=== Stored data ===
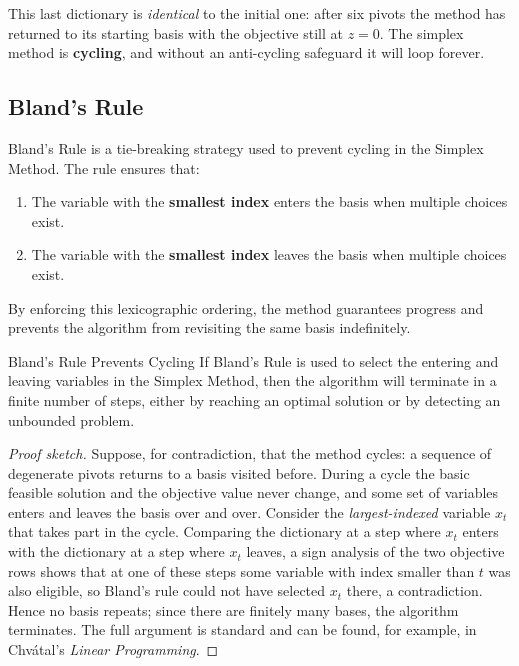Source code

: \noindent This last dictionary is \emph{identical} to the initial one: after six pivots the method has returned to its starting basis with the objective still at $z=0$. The simplex method is \textbf{cycling}, and without an anti-cycling safeguard it will loop forever.

\subsection{Bland's Rule}
Bland's Rule is a tie-breaking strategy used to prevent cycling in the Simplex Method. The rule ensures that:
\begin{enumerate}
    \item The variable with the \textbf{smallest index} enters the basis when multiple choices exist.
    \item The variable with the \textbf{smallest index} leaves the basis when multiple choices exist.
\end{enumerate}
By enforcing this lexicographic ordering, the method guarantees progress and prevents the algorithm from revisiting the same basis indefinitely.

\begin{theorem}{Bland's Rule Prevents Cycling}{}
If Bland's Rule is used to select the entering and leaving variables in the Simplex Method, then the algorithm will terminate in a finite number of steps, either by reaching an optimal solution or by detecting an unbounded problem.
\end{theorem}

\begin{proof}[Proof sketch]
Suppose, for contradiction, that the method cycles: a sequence of degenerate pivots returns to a basis visited before. During a cycle the basic feasible solution and the objective value never change, and some set of variables enters and leaves the basis over and over. Consider the \emph{largest-indexed} variable $x_t$ that takes part in the cycle. Comparing the dictionary at a step where $x_t$ enters with the dictionary at a step where $x_t$ leaves, a sign analysis of the two objective rows shows that at one of these steps some variable with index smaller than $t$ was also eligible, so Bland's rule could not have selected $x_t$ there, a contradiction. Hence no basis repeats; since there are finitely many bases, the algorithm terminates. The full argument is standard and can be found, for example, in Chv\'atal's \emph{Linear Programming}.
\end{proof}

=== Description of the task ===
Leaving out the images, repeat the listing above exactly.

=== Exercise response ===
Source code

: \noindent This last dictionary is \emph{identical} to the initial one: after six pivots the method has returned to its starting basis with the objective still at $z=0$. The simplex method is \textbf{cycling}, and without an anti-cycling safeguard it will loop forever.

\subsection{Bland's Rule}
Bland's Rule is a tie-breaking strategy used to prevent cycling in the Simplex Method. The rule ensures that:
\begin{enumerate}
    \item The variable with the \textbf{smallest index} enters the basis when multiple choices exist.
    \item The variable with the \textbf{smallest index} leaves the basis when multiple choices exist.
\end{enumerate}
By enforcing this lexicographic ordering, the method guarantees progress and prevents the algorithm from revisiting the same basis indefinitely.

\begin{theorem}{Bland's Rule Prevents Cycling}{}
If Bland's Rule is used to select the entering and leaving variables in the Simplex Method, then the algorithm will terminate in a finite number of steps, either by reaching an optimal solution or by detecting an unbounded problem.
\end{theorem}

\begin{proof}[Proof sketch]
Suppose, for contradiction, that the method cycles: a sequence of degenerate pivots returns to a basis visited before. During a cycle the basic feasible solution and the objective value never change, and some set of variables enters and leaves the basis over and over. Consider the \emph{largest-indexed} variable $x_t$ that takes part in the cycle. Comparing the dictionary at a step where $x_t$ enters with the dictionary at a step where $x_t$ leaves, a sign analysis of the two objective rows shows that at one of these steps some variable with index smaller than $t$ was also eligible, so Bland's rule could not have selected $x_t$ there, a contradiction. Hence no basis repeats; since there are finitely many bases, the algorithm terminates. The full argument is standard and can be found, for example, in Chv\'atal's \emph{Linear Programming}.
\end{proof}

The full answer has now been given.